As the parts of the government affected by the shutdown disproportionately impact economic opportunity programs for the working poor, historically marginalized communities are likely to the feel the effects of a shutdown acutely as time goes on.
What’s particularly distressing about the shuttering of the government is that it comes at a time when unemployment remains in the double digits for blacks and Latinos. As the Center for American Progress points out, federal, state and local governments since 2008 have eliminated 750,000 public sector jobs. Given unionization and strong anti-discriminatory hiring practices, people of color are more likely to have jobs in the public sector. This is particularly true for African-Americans, and it’s why joblessness remains so stubborn in communities of color.
The truth is that people of color represent a larger proportion of the federal workforce than the workforce overall. According to the Washington Post, 35 percent of federal workers are non-White versus 30 percent of all workers. This means that a shutdown will only add to the economic woes and employment worries in communities of color.

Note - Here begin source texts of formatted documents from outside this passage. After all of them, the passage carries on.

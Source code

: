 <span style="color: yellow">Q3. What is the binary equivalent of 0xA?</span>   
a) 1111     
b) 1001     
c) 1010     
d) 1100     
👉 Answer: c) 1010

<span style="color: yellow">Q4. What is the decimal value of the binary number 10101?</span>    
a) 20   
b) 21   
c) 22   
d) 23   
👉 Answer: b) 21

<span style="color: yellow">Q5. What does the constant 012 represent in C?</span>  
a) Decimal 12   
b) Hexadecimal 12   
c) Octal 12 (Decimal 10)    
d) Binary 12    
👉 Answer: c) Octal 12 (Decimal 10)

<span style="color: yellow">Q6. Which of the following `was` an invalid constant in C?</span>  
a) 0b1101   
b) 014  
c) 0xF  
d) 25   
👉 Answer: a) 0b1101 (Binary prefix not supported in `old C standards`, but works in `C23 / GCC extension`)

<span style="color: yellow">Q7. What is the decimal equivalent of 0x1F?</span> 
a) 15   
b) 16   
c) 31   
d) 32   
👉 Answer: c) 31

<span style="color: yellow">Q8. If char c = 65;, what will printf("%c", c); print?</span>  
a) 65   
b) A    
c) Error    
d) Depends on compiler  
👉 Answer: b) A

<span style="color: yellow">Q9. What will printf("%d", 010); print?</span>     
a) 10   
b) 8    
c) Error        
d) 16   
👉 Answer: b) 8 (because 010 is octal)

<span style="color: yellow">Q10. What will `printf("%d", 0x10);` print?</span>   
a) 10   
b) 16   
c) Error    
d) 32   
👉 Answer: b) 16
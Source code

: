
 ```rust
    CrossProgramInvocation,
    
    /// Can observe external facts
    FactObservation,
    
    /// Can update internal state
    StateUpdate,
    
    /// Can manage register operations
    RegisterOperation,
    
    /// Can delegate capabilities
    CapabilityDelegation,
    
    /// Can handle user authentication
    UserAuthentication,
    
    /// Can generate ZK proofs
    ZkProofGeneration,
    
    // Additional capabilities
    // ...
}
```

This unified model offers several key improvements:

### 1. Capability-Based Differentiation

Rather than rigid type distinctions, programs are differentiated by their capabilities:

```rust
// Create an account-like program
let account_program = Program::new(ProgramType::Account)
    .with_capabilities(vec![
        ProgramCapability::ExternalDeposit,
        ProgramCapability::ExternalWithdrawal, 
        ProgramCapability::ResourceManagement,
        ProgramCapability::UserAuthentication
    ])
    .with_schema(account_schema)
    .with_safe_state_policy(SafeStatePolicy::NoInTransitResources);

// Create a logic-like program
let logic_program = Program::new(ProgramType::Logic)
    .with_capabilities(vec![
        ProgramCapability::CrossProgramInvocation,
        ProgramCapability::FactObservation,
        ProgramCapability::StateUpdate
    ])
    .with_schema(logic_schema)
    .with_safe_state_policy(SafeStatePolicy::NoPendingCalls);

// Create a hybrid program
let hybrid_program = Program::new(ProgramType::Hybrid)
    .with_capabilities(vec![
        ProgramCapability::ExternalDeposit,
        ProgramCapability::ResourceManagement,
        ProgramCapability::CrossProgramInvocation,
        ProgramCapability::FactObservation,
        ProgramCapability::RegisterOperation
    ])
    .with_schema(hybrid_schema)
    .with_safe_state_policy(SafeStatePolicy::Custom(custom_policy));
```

Equally important, Joan Walsh’s piece at Salon on the Shutdown and GOP race-baiting:
On the day the Affordable Care Act takes effect, the U.S. government is shut down, and it may be permanently broken. You’ll read lots of explanations for the dysfunction, but the simple truth is this: It’s the culmination of 50 years of evolving yet consistent Republican strategy to depict government as the enemy, an oppressor that works primarily as the protector of and provider for African-Americans, to the detriment of everyone else. The fact that everything came apart under our first African-American president wasn’t an accident, it was probably inevitable.